MATERIAL FOR THIS TASK START

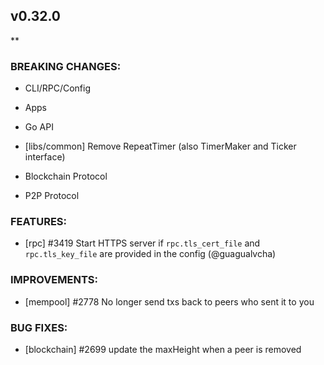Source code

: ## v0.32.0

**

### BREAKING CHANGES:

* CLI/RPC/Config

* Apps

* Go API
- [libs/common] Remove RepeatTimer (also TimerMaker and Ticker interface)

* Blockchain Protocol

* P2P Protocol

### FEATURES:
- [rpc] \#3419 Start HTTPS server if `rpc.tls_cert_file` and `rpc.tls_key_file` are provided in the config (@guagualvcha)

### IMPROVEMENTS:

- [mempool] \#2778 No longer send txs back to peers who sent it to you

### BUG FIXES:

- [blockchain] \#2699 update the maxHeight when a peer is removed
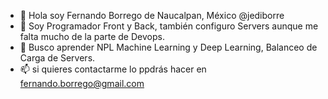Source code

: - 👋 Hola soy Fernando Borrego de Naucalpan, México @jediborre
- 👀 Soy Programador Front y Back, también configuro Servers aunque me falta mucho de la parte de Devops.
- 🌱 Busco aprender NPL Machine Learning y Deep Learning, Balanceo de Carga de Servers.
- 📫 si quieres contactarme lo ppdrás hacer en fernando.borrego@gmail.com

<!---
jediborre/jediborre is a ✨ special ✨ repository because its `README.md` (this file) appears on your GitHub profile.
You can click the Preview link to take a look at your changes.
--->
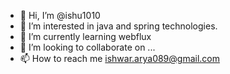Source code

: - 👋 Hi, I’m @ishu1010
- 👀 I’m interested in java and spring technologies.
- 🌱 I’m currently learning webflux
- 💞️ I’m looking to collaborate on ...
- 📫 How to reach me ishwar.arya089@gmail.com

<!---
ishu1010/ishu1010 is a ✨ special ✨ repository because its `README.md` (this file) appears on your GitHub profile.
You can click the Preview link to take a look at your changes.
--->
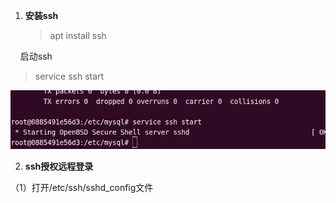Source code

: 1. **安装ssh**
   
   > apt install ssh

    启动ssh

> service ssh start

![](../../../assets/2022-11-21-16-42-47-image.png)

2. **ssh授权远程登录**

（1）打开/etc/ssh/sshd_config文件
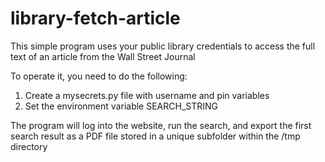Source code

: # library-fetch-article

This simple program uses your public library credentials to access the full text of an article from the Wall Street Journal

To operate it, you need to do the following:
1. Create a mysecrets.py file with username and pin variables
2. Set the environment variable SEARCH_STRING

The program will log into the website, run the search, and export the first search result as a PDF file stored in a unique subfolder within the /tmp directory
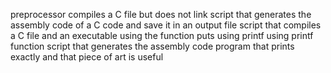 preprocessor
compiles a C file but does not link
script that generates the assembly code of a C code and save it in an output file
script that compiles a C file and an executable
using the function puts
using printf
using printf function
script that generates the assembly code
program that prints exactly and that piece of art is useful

MATERIAL FOR THIS TASK END

Your reply should consist solely of the lines from the one containing "preprocessor" through the last line of the material, reproduced exactly and without pictures.

**RESULT OF THIS EXERCISE**
 preprocessor
compiles a C file but does not link
script that generates the assembly code of a C code and save it in an output file
script that compiles a C file and an executable
using the function puts
using printf
using printf function
script that generates the assembly code
program that prints exactly and that piece of art is useful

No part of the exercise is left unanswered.